With no edits of any kind, print each record that follows.

Top of Listed records

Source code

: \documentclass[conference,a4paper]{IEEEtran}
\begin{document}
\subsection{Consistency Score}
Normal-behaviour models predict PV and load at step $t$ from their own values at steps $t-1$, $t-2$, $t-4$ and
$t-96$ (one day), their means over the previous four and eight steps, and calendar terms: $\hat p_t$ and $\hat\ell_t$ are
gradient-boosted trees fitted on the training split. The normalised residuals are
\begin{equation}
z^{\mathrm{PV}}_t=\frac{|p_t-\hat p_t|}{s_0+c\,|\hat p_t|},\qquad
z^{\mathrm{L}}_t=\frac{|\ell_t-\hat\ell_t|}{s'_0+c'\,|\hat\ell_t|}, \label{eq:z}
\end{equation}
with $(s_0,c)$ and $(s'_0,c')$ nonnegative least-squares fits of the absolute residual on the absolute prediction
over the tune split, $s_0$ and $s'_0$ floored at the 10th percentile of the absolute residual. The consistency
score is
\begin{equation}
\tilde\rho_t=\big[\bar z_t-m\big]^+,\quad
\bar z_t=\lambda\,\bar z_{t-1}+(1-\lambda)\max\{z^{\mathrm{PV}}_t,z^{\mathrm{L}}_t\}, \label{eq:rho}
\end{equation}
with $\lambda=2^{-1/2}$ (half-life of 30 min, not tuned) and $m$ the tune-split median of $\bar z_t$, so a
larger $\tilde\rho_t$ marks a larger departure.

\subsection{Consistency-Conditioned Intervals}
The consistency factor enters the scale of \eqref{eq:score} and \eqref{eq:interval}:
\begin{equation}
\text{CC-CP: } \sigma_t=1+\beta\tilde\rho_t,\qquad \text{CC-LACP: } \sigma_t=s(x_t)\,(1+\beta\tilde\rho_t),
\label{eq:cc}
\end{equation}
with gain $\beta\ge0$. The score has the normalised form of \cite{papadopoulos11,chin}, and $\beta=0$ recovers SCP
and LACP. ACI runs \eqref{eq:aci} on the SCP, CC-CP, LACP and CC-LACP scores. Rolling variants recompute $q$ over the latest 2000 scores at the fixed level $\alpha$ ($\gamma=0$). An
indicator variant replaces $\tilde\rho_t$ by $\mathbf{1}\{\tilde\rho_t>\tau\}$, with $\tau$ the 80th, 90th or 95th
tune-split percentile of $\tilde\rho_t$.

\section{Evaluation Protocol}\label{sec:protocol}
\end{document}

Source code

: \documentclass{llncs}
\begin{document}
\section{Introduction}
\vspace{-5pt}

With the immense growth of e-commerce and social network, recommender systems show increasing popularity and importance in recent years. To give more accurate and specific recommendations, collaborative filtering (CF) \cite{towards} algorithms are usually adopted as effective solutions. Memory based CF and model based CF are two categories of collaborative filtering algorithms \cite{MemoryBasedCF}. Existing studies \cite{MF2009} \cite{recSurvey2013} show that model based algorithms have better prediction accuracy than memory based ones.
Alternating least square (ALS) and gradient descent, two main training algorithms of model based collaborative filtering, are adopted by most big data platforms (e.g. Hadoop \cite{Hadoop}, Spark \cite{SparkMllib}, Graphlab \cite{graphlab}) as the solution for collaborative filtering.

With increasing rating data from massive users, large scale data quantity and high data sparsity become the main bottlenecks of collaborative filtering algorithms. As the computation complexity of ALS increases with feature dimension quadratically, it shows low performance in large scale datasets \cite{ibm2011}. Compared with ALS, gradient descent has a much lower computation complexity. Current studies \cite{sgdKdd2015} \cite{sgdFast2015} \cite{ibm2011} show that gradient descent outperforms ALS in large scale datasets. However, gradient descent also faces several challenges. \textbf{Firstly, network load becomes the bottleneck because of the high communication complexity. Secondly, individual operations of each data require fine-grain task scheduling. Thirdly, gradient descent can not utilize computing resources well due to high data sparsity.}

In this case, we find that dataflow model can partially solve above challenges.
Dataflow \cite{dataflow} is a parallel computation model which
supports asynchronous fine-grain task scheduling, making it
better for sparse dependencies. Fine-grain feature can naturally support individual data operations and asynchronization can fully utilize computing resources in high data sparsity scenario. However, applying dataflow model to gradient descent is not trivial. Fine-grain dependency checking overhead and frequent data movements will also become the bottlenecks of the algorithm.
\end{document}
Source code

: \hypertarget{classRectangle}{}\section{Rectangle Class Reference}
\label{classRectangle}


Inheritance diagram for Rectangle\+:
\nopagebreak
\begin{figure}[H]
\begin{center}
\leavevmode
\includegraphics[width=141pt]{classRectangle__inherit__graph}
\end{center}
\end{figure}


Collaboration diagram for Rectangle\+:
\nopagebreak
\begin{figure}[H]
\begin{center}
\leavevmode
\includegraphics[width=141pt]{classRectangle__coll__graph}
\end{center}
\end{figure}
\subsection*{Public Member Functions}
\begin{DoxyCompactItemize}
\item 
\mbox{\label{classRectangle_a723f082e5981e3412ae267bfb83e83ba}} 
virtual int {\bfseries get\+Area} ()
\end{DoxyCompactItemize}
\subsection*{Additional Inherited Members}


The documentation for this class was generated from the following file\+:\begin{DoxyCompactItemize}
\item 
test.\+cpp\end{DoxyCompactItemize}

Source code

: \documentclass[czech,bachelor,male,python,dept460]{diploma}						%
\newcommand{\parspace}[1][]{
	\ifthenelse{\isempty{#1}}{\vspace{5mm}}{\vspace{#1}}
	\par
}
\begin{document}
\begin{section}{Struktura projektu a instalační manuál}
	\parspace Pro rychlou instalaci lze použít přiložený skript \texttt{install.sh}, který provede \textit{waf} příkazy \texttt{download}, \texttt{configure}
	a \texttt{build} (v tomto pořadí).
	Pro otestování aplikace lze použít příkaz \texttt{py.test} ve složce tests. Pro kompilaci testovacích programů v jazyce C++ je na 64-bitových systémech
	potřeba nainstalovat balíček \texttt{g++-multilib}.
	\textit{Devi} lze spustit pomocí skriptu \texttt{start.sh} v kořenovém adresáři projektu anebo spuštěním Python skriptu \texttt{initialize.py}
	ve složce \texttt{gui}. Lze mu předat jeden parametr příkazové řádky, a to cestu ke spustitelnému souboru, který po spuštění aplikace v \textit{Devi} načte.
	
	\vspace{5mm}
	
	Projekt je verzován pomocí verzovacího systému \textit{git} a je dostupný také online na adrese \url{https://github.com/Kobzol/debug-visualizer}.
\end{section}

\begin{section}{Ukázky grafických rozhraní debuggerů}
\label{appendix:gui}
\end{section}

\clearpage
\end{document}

Bottom of Listed records

• Reply to the exercise
Source code

: \documentclass[conference,a4paper]{IEEEtran}
\begin{document}
\subsection{Consistency Score}
Normal-behaviour models predict PV and load at step $t$ from their own values at steps $t-1$, $t-2$, $t-4$ and
$t-96$ (one day), their means over the previous four and eight steps, and calendar terms: $\hat p_t$ and $\hat\ell_t$ are
gradient-boosted trees fitted on the training split. The normalised residuals are
\begin{equation}
z^{\mathrm{PV}}_t=\frac{|p_t-\hat p_t|}{s_0+c\,|\hat p_t|},\qquad
z^{\mathrm{L}}_t=\frac{|\ell_t-\hat\ell_t|}{s'_0+c'\,|\hat\ell_t|}, \label{eq:z}
\end{equation}
with $(s_0,c)$ and $(s'_0,c')$ nonnegative least-squares fits of the absolute residual on the absolute prediction
over the tune split, $s_0$ and $s'_0$ floored at the 10th percentile of the absolute residual. The consistency
score is
\begin{equation}
\tilde\rho_t=\big[\bar z_t-m\big]^+,\quad
\bar z_t=\lambda\,\bar z_{t-1}+(1-\lambda)\max\{z^{\mathrm{PV}}_t,z^{\mathrm{L}}_t\}, \label{eq:rho}
\end{equation}
with $\lambda=2^{-1/2}$ (half-life of 30 min, not tuned) and $m$ the tune-split median of $\bar z_t$, so a
larger $\tilde\rho_t$ marks a larger departure.

\subsection{Consistency-Conditioned Intervals}
The consistency factor enters the scale of \eqref{eq:score} and \eqref{eq:interval}:
\begin{equation}
\text{CC-CP: } \sigma_t=1+\beta\tilde\rho_t,\qquad \text{CC-LACP: } \sigma_t=s(x_t)\,(1+\beta\tilde\rho_t),
\label{eq:cc}
\end{equation}
with gain $\beta\ge0$. The score has the normalised form of \cite{papadopoulos11,chin}, and $\beta=0$ recovers SCP
and LACP. ACI runs \eqref{eq:aci} on the SCP, CC-CP, LACP and CC-LACP scores. Rolling variants recompute $q$ over the latest 2000 scores at the fixed level $\alpha$ ($\gamma=0$). An
indicator variant replaces $\tilde\rho_t$ by $\mathbf{1}\{\tilde\rho_t>\tau\}$, with $\tau$ the 80th, 90th or 95th
tune-split percentile of $\tilde\rho_t$.

\section{Evaluation Protocol}\label{sec:protocol}
\end{document}

Source code

: \documentclass{llncs}
\begin{document}
\section{Introduction}
\vspace{-5pt}

With the immense growth of e-commerce and social network, recommender systems show increasing popularity and importance in recent years. To give more accurate and specific recommendations, collaborative filtering (CF) \cite{towards} algorithms are usually adopted as effective solutions. Memory based CF and model based CF are two categories of collaborative filtering algorithms \cite{MemoryBasedCF}. Existing studies \cite{MF2009} \cite{recSurvey2013} show that model based algorithms have better prediction accuracy than memory based ones.
Alternating least square (ALS) and gradient descent, two main training algorithms of model based collaborative filtering, are adopted by most big data platforms (e.g. Hadoop \cite{Hadoop}, Spark \cite{SparkMllib}, Graphlab \cite{graphlab}) as the solution for collaborative filtering.

With increasing rating data from massive users, large scale data quantity and high data sparsity become the main bottlenecks of collaborative filtering algorithms. As the computation complexity of ALS increases with feature dimension quadratically, it shows low performance in large scale datasets \cite{ibm2011}. Compared with ALS, gradient descent has a much lower computation complexity. Current studies \cite{sgdKdd2015} \cite{sgdFast2015} \cite{ibm2011} show that gradient descent outperforms ALS in large scale datasets. However, gradient descent also faces several challenges. \textbf{Firstly, network load becomes the bottleneck because of the high communication complexity. Secondly, individual operations of each data require fine-grain task scheduling. Thirdly, gradient descent can not utilize computing resources well due to high data sparsity.}

In this case, we find that dataflow model can partially solve above challenges.
Dataflow \cite{dataflow} is a parallel computation model which
supports asynchronous fine-grain task scheduling, making it
better for sparse dependencies. Fine-grain feature can naturally support individual data operations and asynchronization can fully utilize computing resources in high data sparsity scenario. However, applying dataflow model to gradient descent is not trivial. Fine-grain dependency checking overhead and frequent data movements will also become the bottlenecks of the algorithm.
\end{document}
Source code

: \hypertarget{classRectangle}{}\section{Rectangle Class Reference}
\label{classRectangle}


Inheritance diagram for Rectangle\+:
\nopagebreak
\begin{figure}[H]
\begin{center}
\leavevmode
\includegraphics[width=141pt]{classRectangle__inherit__graph}
\end{center}
\end{figure}


Collaboration diagram for Rectangle\+:
\nopagebreak
\begin{figure}[H]
\begin{center}
\leavevmode
\includegraphics[width=141pt]{classRectangle__coll__graph}
\end{center}
\end{figure}
\subsection*{Public Member Functions}
\begin{DoxyCompactItemize}
\item 
\mbox{\label{classRectangle_a723f082e5981e3412ae267bfb83e83ba}} 
virtual int {\bfseries get\+Area} ()
\end{DoxyCompactItemize}
\subsection*{Additional Inherited Members}


The documentation for this class was generated from the following file\+:\begin{DoxyCompactItemize}
\item 
test.\+cpp\end{DoxyCompactItemize}

Source code

: \documentclass[czech,bachelor,male,python,dept460]{diploma}						%
\newcommand{\parspace}[1][]{
	\ifthenelse{\isempty{#1}}{\vspace{5mm}}{\vspace{#1}}
	\par
}
\begin{document}
\begin{section}{Struktura projektu a instalační manuál}
	\parspace Pro rychlou instalaci lze použít přiložený skript \texttt{install.sh}, který provede \textit{waf} příkazy \texttt{download}, \texttt{configure}
	a \texttt{build} (v tomto pořadí).
	Pro otestování aplikace lze použít příkaz \texttt{py.test} ve složce tests. Pro kompilaci testovacích programů v jazyce C++ je na 64-bitových systémech
	potřeba nainstalovat balíček \texttt{g++-multilib}.
	\textit{Devi} lze spustit pomocí skriptu \texttt{start.sh} v kořenovém adresáři projektu anebo spuštěním Python skriptu \texttt{initialize.py}
	ve složce \texttt{gui}. Lze mu předat jeden parametr příkazové řádky, a to cestu ke spustitelnému souboru, který po spuštění aplikace v \textit{Devi} načte.
	
	\vspace{5mm}
	
	Projekt je verzován pomocí verzovacího systému \textit{git} a je dostupný také online na adrese \url{https://github.com/Kobzol/debug-visualizer}.
\end{section}

\begin{section}{Ukázky grafických rozhraní debuggerů}
\label{appendix:gui}
\end{section}

\clearpage
\end{document}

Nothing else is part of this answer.